Given data: Begin

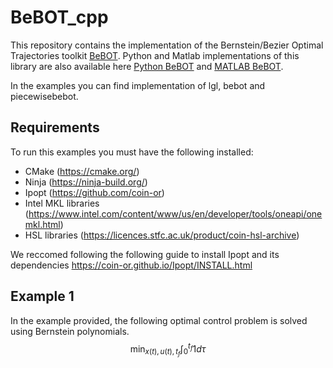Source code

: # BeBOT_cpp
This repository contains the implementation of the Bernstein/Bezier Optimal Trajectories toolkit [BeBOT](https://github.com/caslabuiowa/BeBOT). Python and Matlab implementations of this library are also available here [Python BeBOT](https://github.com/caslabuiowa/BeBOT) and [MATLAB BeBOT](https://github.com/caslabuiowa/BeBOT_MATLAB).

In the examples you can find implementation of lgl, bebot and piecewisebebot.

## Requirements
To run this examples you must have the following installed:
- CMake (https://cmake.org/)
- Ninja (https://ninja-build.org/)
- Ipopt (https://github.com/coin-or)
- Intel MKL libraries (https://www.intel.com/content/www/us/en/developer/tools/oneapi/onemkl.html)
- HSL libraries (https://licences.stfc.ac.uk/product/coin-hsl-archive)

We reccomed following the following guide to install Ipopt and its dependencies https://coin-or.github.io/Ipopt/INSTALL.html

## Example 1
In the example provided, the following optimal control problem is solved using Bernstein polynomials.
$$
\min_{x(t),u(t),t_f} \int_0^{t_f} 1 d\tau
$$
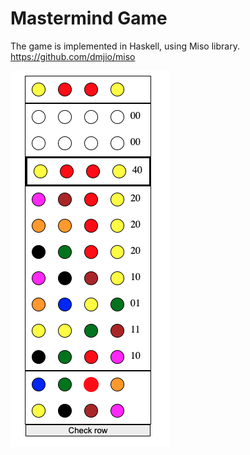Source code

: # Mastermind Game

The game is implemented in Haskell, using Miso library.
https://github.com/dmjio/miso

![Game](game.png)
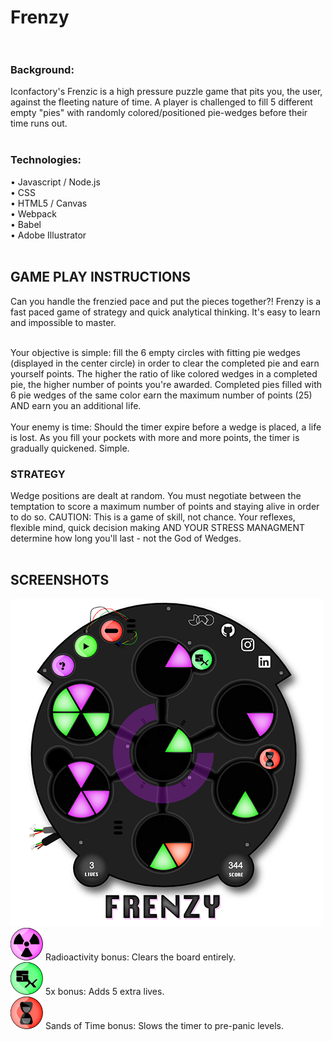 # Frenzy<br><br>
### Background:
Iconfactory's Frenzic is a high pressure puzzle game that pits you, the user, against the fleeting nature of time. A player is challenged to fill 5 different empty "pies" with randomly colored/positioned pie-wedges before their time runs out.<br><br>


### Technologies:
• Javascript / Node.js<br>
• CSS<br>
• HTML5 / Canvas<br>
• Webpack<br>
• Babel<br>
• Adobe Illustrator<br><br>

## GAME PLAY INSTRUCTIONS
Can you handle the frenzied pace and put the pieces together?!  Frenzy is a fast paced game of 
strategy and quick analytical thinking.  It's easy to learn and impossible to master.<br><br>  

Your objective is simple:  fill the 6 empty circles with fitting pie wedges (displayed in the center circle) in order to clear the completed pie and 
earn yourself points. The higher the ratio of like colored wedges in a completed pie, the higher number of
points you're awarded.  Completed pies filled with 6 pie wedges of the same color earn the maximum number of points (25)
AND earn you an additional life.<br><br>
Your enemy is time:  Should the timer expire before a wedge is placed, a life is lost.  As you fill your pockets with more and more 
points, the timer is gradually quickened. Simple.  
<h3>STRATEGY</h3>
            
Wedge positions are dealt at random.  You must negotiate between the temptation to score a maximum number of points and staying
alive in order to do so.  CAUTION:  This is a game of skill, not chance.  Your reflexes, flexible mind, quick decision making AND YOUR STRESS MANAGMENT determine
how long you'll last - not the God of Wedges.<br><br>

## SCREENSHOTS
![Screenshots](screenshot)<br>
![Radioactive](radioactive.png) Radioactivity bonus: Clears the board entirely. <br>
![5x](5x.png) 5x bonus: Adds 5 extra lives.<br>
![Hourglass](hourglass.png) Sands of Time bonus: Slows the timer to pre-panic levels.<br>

Given data: End

Task goal
Exactly the lines from the one containing "points you're awarded." through the end of the entries above must be output, and no others.

Exercise response
points you're awarded.  Completed pies filled with 6 pie wedges of the same color earn the maximum number of points (25)
AND earn you an additional life.<br><br>
Your enemy is time:  Should the timer expire before a wedge is placed, a life is lost.  As you fill your pockets with more and more 
points, the timer is gradually quickened. Simple.  
<h3>STRATEGY</h3>
            
Wedge positions are dealt at random.  You must negotiate between the temptation to score a maximum number of points and staying
alive in order to do so.  CAUTION:  This is a game of skill, not chance.  Your reflexes, flexible mind, quick decision making AND YOUR STRESS MANAGMENT determine
how long you'll last - not the God of Wedges.<br><br>

## SCREENSHOTS
![Screenshots](screenshot)<br>
![Radioactive](radioactive.png) Radioactivity bonus: Clears the board entirely. <br>
![5x](5x.png) 5x bonus: Adds 5 extra lives.<br>
![Hourglass](hourglass.png) Sands of Time bonus: Slows the timer to pre-panic levels.<br>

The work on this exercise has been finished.